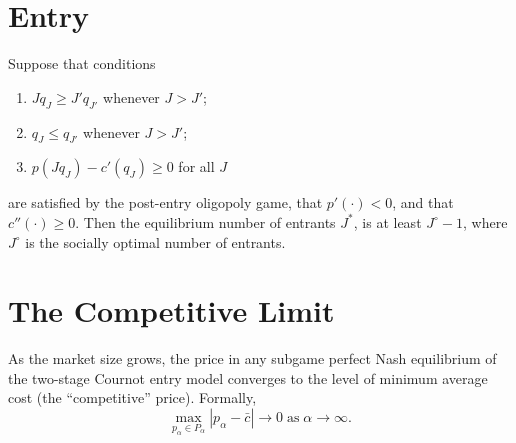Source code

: \section{Entry}

\begin{prop}
    Suppose that conditions
    \begin{enumerate}[label=(A\arabic*)]
        \item $J q_J \geq J' q_{J'}$ whenever $J > J'$;
        \item $q_J \leq q_{J'}$ whenever $J > J'$;
        \item $p(J q_J) - c'(q_J) \geq 0$ for all $J$
    \end{enumerate}
    are satisfied by the post-entry oligopoly game, that $p'(\cdot) < 0$, and that $c''(\cdot) \geq 0$. Then the equilibrium number of entrants $J^*$, is at least $J^\circ - 1$, where $J^\circ$ is the socially optimal number of entrants.
\end{prop}


\section{The Competitive Limit}

\begin{prop}
    As the market size grows, the price in any subgame perfect Nash equilibrium of the two-stage Cournot entry model converges to the level of minimum average cost (the ``competitive'' price). Formally,
    \begin{equation*}
        \max_{p_\alpha \in P_\alpha} |p_\alpha - \bar{c}| \to 0 \; \text{as} \; \alpha \to \infty.
    \end{equation*}
\end{prop}
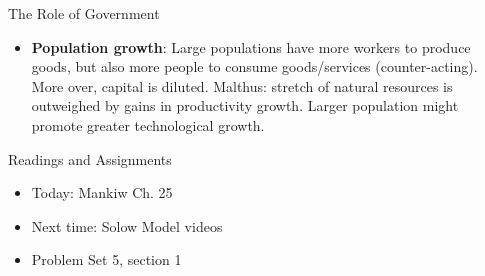 \documentclass[xcolor={dvipsnames},pdf, hyperref={colorlinks=true, citecolor=ForestGreen, linkcolor=BlueViolet, urlcolor=Magenta}]{beamer}
\theoremstyle{definition}
\begin{document}
\begin{frame}{The Role of Government}
\begin{itemize}

\item \textbf{Population growth}: Large populations have more workers to produce goods, but also more people to consume goods/services (counter-acting). More over, capital is diluted. Malthus: stretch of natural resources is outweighed by gains in productivity growth. Larger population might promote greater technological growth.
\end{itemize}
\end{frame}

\begin{frame}{Readings and Assignments}
\begin{itemize}
	\item Today: Mankiw Ch. 25
	\item Next time: Solow Model videos
	\item Problem Set 5, section 1
\end{itemize}
\end{frame}
\end{document}
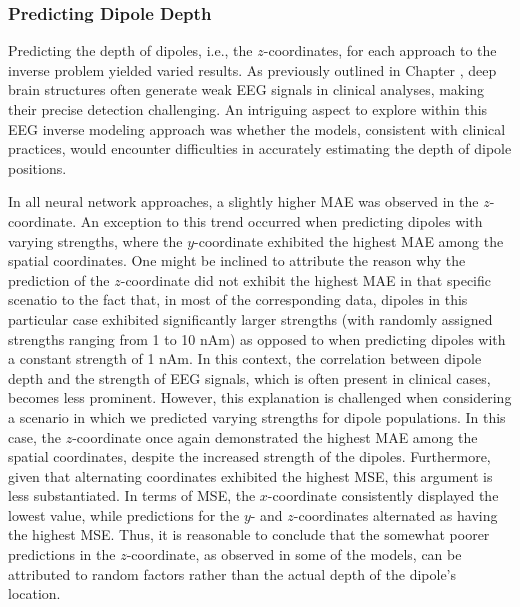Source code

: \documentclass[a4paper, UKenglish, 11pt]{uiomaster}
\begin{document}

\subsubsection{Predicting Dipole Depth}
Predicting the depth of dipoles, i.e., the $z$-coordinates, for each approach to the inverse problem yielded varied results. As previously outlined in Chapter , deep brain structures often generate weak EEG signals in clinical analyses, making their precise detection challenging. An intriguing aspect to explore within this EEG inverse modeling approach was whether the models, consistent with clinical practices, would encounter difficulties in accurately estimating the depth of dipole positions.

In all neural network approaches, a slightly higher MAE was observed in the $z$-coordinate. An exception to this trend occurred when predicting dipoles with varying strengths, where the $y$-coordinate exhibited the highest MAE among the spatial coordinates. One might be inclined to attribute the reason why the prediction of the $z$-coordinate did not exhibit the highest MAE in that specific scenatio to the fact that, in most of the corresponding data, dipoles in this particular case exhibited significantly larger strengths (with randomly assigned strengths ranging from 1 to 10 nAm) as opposed to when predicting dipoles with a constant strength of 1 nAm. In this context, the correlation between dipole depth and the strength of EEG signals, which is often present in clinical cases, becomes less prominent. However, this explanation is challenged when considering a scenario in which we predicted varying strengths for dipole populations. In this case, the $z$-coordinate once again demonstrated the highest MAE among the spatial coordinates, despite the increased strength of the dipoles. Furthermore, given that alternating coordinates exhibited the highest MSE, this argument is less substantiated. In terms of MSE, the $x$-coordinate consistently displayed the lowest value, while predictions for the $y$- and $z$-coordinates alternated as having the highest MSE. Thus, it is reasonable to conclude that the somewhat poorer predictions in the $z$-coordinate, as observed in some of the models, can be attributed to random factors rather than the actual depth of the dipole's location.
\end{document}
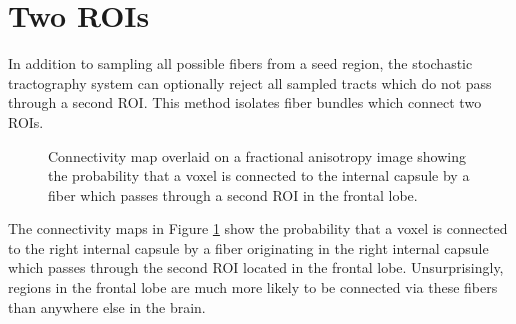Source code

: \section{Two ROIs}

In addition to sampling all possible fibers from a seed region, the stochastic tractography system can optionally reject all sampled tracts which do not pass through a second ROI.  This method isolates fiber bundles which connect two ROIs.  
\begin{figure} \label{fig:twocmaps}
	\caption{Connectivity map overlaid on a fractional anisotropy image showing the probability that a voxel is connected to the internal capsule by a fiber which passes through a second ROI in the frontal lobe.}
\end{figure}

The connectivity maps in Figure \ref{fig:twocmaps} show the probability that a voxel is connected to the right internal capsule by a fiber originating in the right internal capsule which passes through the second ROI located in the frontal lobe.  Unsurprisingly, regions in the frontal lobe are much more likely to be connected via these fibers than anywhere else in the brain.

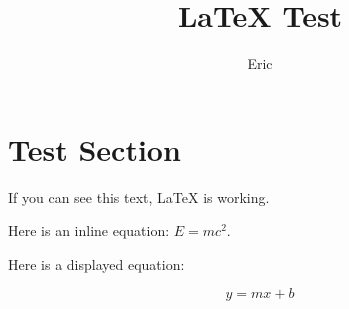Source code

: \documentclass{article}
\title{LaTeX Test}
\author{Eric}
\date{}
\begin{document}
\maketitle

\section{Test Section}

If you can see this text, LaTeX is working.

Here is an inline equation: $E = mc^2$.

Here is a displayed equation:

\[
y = mx + b
\]
\end{document}
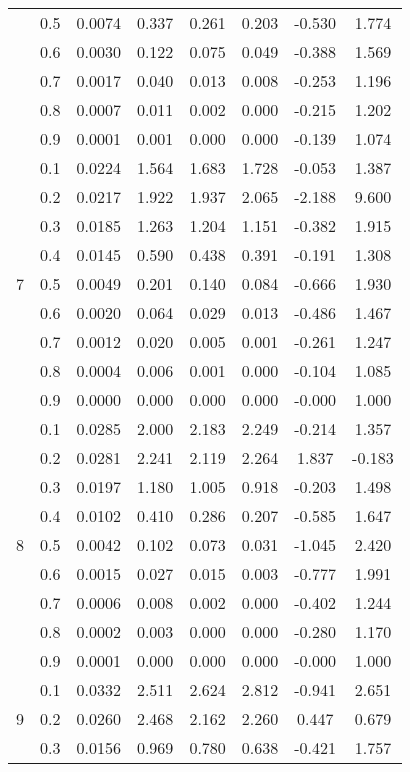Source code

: \documentclass[11pt,a4paper]{report}
\begin{document}
\begin{longtable}{ | c | c || c | c | c | c | c | c | }
 & 0.5 & 0.0074 & 0.337 & 0.261 & 0.203 & -0.530 & 1.774 \\
 & 0.6 & 0.0030 & 0.122 & 0.075 & 0.049 & -0.388 & 1.569 \\
 & 0.7 & 0.0017 & 0.040 & 0.013 & 0.008 & -0.253 & 1.196 \\
 & 0.8 & 0.0007 & 0.011 & 0.002 & 0.000 & -0.215 & 1.202 \\
 & 0.9 & 0.0001 & 0.001 & 0.000 & 0.000 & -0.139 & 1.074 \\
 \hline
\multirow{9}{*}{7} & 0.1 & 0.0224 & 1.564 & 1.683 & 1.728 & -0.053 & 1.387 \\
 & 0.2 & 0.0217 & 1.922 & 1.937 & 2.065 & -2.188 & 9.600 \\
 & 0.3 & 0.0185 & 1.263 & 1.204 & 1.151 & -0.382 & 1.915 \\
 & 0.4 & 0.0145 & 0.590 & 0.438 & 0.391 & -0.191 & 1.308 \\
 & 0.5 & 0.0049 & 0.201 & 0.140 & 0.084 & -0.666 & 1.930 \\
 & 0.6 & 0.0020 & 0.064 & 0.029 & 0.013 & -0.486 & 1.467 \\
 & 0.7 & 0.0012 & 0.020 & 0.005 & 0.001 & -0.261 & 1.247 \\
 & 0.8 & 0.0004 & 0.006 & 0.001 & 0.000 & -0.104 & 1.085 \\
 & 0.9 & 0.0000 & 0.000 & 0.000 & 0.000 & -0.000 & 1.000 \\
 \hline
\multirow{9}{*}{8} & 0.1 & 0.0285 & 2.000 & 2.183 & 2.249 & -0.214 & 1.357 \\
 & 0.2 & 0.0281 & 2.241 & 2.119 & 2.264 & 1.837 & -0.183 \\
 & 0.3 & 0.0197 & 1.180 & 1.005 & 0.918 & -0.203 & 1.498 \\
 & 0.4 & 0.0102 & 0.410 & 0.286 & 0.207 & -0.585 & 1.647 \\
 & 0.5 & 0.0042 & 0.102 & 0.073 & 0.031 & -1.045 & 2.420 \\
 & 0.6 & 0.0015 & 0.027 & 0.015 & 0.003 & -0.777 & 1.991 \\
 & 0.7 & 0.0006 & 0.008 & 0.002 & 0.000 & -0.402 & 1.244 \\
 & 0.8 & 0.0002 & 0.003 & 0.000 & 0.000 & -0.280 & 1.170 \\
 & 0.9 & 0.0001 & 0.000 & 0.000 & 0.000 & -0.000 & 1.000 \\
 \hline
\multirow{9}{*}{9} & 0.1 & 0.0332 & 2.511 & 2.624 & 2.812 & -0.941 & 2.651 \\
 & 0.2 & 0.0260 & 2.468 & 2.162 & 2.260 & 0.447 & 0.679 \\
 & 0.3 & 0.0156 & 0.969 & 0.780 & 0.638 & -0.421 & 1.757 \\

\end{longtable}
\end{document}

■ **What you should do**:
All the records need to be set down word for word, with the images left out.

■ **Answer space**:
Source code

: \section{Entry}

\begin{prop}
    Suppose that conditions
    \begin{enumerate}[label=(A\arabic*)]
        \item $J q_J \geq J' q_{J'}$ whenever $J > J'$;
        \item $q_J \leq q_{J'}$ whenever $J > J'$;
        \item $p(J q_J) - c'(q_J) \geq 0$ for all $J$
    \end{enumerate}
    are satisfied by the post-entry oligopoly game, that $p'(\cdot) < 0$, and that $c''(\cdot) \geq 0$. Then the equilibrium number of entrants $J^*$, is at least $J^\circ - 1$, where $J^\circ$ is the socially optimal number of entrants.
\end{prop}


\section{The Competitive Limit}

\begin{prop}
    As the market size grows, the price in any subgame perfect Nash equilibrium of the two-stage Cournot entry model converges to the level of minimum average cost (the ``competitive'' price). Formally,
    \begin{equation*}
        \max_{p_\alpha \in P_\alpha} |p_\alpha - \bar{c}| \to 0 \; \text{as} \; \alpha \to \infty.
    \end{equation*}
\end{prop}
 \documentclass[xcolor={dvipsnames},pdf, hyperref={colorlinks=true, citecolor=ForestGreen, linkcolor=BlueViolet, urlcolor=Magenta}]{beamer}
\theoremstyle{definition}
\begin{document}
\begin{frame}{The Role of Government}
\begin{itemize}

\item \textbf{Population growth}: Large populations have more workers to produce goods, but also more people to consume goods/services (counter-acting). More over, capital is diluted. Malthus: stretch of natural resources is outweighed by gains in productivity growth. Larger population might promote greater technological growth.
\end{itemize}
\end{frame}

\begin{frame}{Readings and Assignments}
\begin{itemize}
	\item Today: Mankiw Ch. 25
	\item Next time: Solow Model videos
	\item Problem Set 5, section 1
\end{itemize}
\end{frame}
\end{document}
Source code

: \documentclass[a4paper, UKenglish, 11pt]{uiomaster}
\begin{document}

\subsubsection{Predicting Dipole Depth}
Predicting the depth of dipoles, i.e., the $z$-coordinates, for each approach to the inverse problem yielded varied results. As previously outlined in Chapter , deep brain structures often generate weak EEG signals in clinical analyses, making their precise detection challenging. An intriguing aspect to explore within this EEG inverse modeling approach was whether the models, consistent with clinical practices, would encounter difficulties in accurately estimating the depth of dipole positions.

In all neural network approaches, a slightly higher MAE was observed in the $z$-coordinate. An exception to this trend occurred when predicting dipoles with varying strengths, where the $y$-coordinate exhibited the highest MAE among the spatial coordinates. One might be inclined to attribute the reason why the prediction of the $z$-coordinate did not exhibit the highest MAE in that specific scenatio to the fact that, in most of the corresponding data, dipoles in this particular case exhibited significantly larger strengths (with randomly assigned strengths ranging from 1 to 10 nAm) as opposed to when predicting dipoles with a constant strength of 1 nAm. In this context, the correlation between dipole depth and the strength of EEG signals, which is often present in clinical cases, becomes less prominent. However, this explanation is challenged when considering a scenario in which we predicted varying strengths for dipole populations. In this case, the $z$-coordinate once again demonstrated the highest MAE among the spatial coordinates, despite the increased strength of the dipoles. Furthermore, given that alternating coordinates exhibited the highest MSE, this argument is less substantiated. In terms of MSE, the $x$-coordinate consistently displayed the lowest value, while predictions for the $y$- and $z$-coordinates alternated as having the highest MSE. Thus, it is reasonable to conclude that the somewhat poorer predictions in the $z$-coordinate, as observed in some of the models, can be attributed to random factors rather than the actual depth of the dipole's location.
\end{document}
Source code

: \section{Two ROIs}

In addition to sampling all possible fibers from a seed region, the stochastic tractography system can optionally reject all sampled tracts which do not pass through a second ROI.  This method isolates fiber bundles which connect two ROIs.  
\begin{figure} \label{fig:twocmaps}
	\caption{Connectivity map overlaid on a fractional anisotropy image showing the probability that a voxel is connected to the internal capsule by a fiber which passes through a second ROI in the frontal lobe.}
\end{figure}

The connectivity maps in Figure \ref{fig:twocmaps} show the probability that a voxel is connected to the right internal capsule by a fiber originating in the right internal capsule which passes through the second ROI located in the frontal lobe.  Unsurprisingly, regions in the frontal lobe are much more likely to be connected via these fibers than anywhere else in the brain.

Source code

: \documentclass{article}
\title{LaTeX Test}
\author{Eric}
\date{}
\begin{document}
\maketitle

\section{Test Section}

If you can see this text, LaTeX is working.

Here is an inline equation: $E = mc^2$.

Here is a displayed equation:

\[
y = mx + b
\]
\end{document}
Source code

: \documentclass[11pt,a4paper]{report}
\begin{document}
\begin{longtable}{ | c | c || c | c | c | c | c | c | }
 & 0.5 & 0.0074 & 0.337 & 0.261 & 0.203 & -0.530 & 1.774 \\
 & 0.6 & 0.0030 & 0.122 & 0.075 & 0.049 & -0.388 & 1.569 \\
 & 0.7 & 0.0017 & 0.040 & 0.013 & 0.008 & -0.253 & 1.196 \\
 & 0.8 & 0.0007 & 0.011 & 0.002 & 0.000 & -0.215 & 1.202 \\
 & 0.9 & 0.0001 & 0.001 & 0.000 & 0.000 & -0.139 & 1.074 \\
 \hline
\multirow{9}{*}{7} & 0.1 & 0.0224 & 1.564 & 1.683 & 1.728 & -0.053 & 1.387 \\
 & 0.2 & 0.0217 & 1.922 & 1.937 & 2.065 & -2.188 & 9.600 \\
 & 0.3 & 0.0185 & 1.263 & 1.204 & 1.151 & -0.382 & 1.915 \\
 & 0.4 & 0.0145 & 0.590 & 0.438 & 0.391 & -0.191 & 1.308 \\
 & 0.5 & 0.0049 & 0.201 & 0.140 & 0.084 & -0.666 & 1.930 \\
 & 0.6 & 0.0020 & 0.064 & 0.029 & 0.013 & -0.486 & 1.467 \\
 & 0.7 & 0.0012 & 0.020 & 0.005 & 0.001 & -0.261 & 1.247 \\
 & 0.8 & 0.0004 & 0.006 & 0.001 & 0.000 & -0.104 & 1.085 \\
 & 0.9 & 0.0000 & 0.000 & 0.000 & 0.000 & -0.000 & 1.000 \\
 \hline
\multirow{9}{*}{8} & 0.1 & 0.0285 & 2.000 & 2.183 & 2.249 & -0.214 & 1.357 \\
 & 0.2 & 0.0281 & 2.241 & 2.119 & 2.264 & 1.837 & -0.183 \\
 & 0.3 & 0.0197 & 1.180 & 1.005 & 0.918 & -0.203 & 1.498 \\
 & 0.4 & 0.0102 & 0.410 & 0.286 & 0.207 & -0.585 & 1.647 \\
 & 0.5 & 0.0042 & 0.102 & 0.073 & 0.031 & -1.045 & 2.420 \\
 & 0.6 & 0.0015 & 0.027 & 0.015 & 0.003 & -0.777 & 1.991 \\
 & 0.7 & 0.0006 & 0.008 & 0.002 & 0.000 & -0.402 & 1.244 \\
 & 0.8 & 0.0002 & 0.003 & 0.000 & 0.000 & -0.280 & 1.170 \\
 & 0.9 & 0.0001 & 0.000 & 0.000 & 0.000 & -0.000 & 1.000 \\
 \hline
\multirow{9}{*}{9} & 0.1 & 0.0332 & 2.511 & 2.624 & 2.812 & -0.941 & 2.651 \\
 & 0.2 & 0.0260 & 2.468 & 2.162 & 2.260 & 0.447 & 0.679 \\
 & 0.3 & 0.0156 & 0.969 & 0.780 & 0.638 & -0.421 & 1.757 \\

\end{longtable}
\end{document}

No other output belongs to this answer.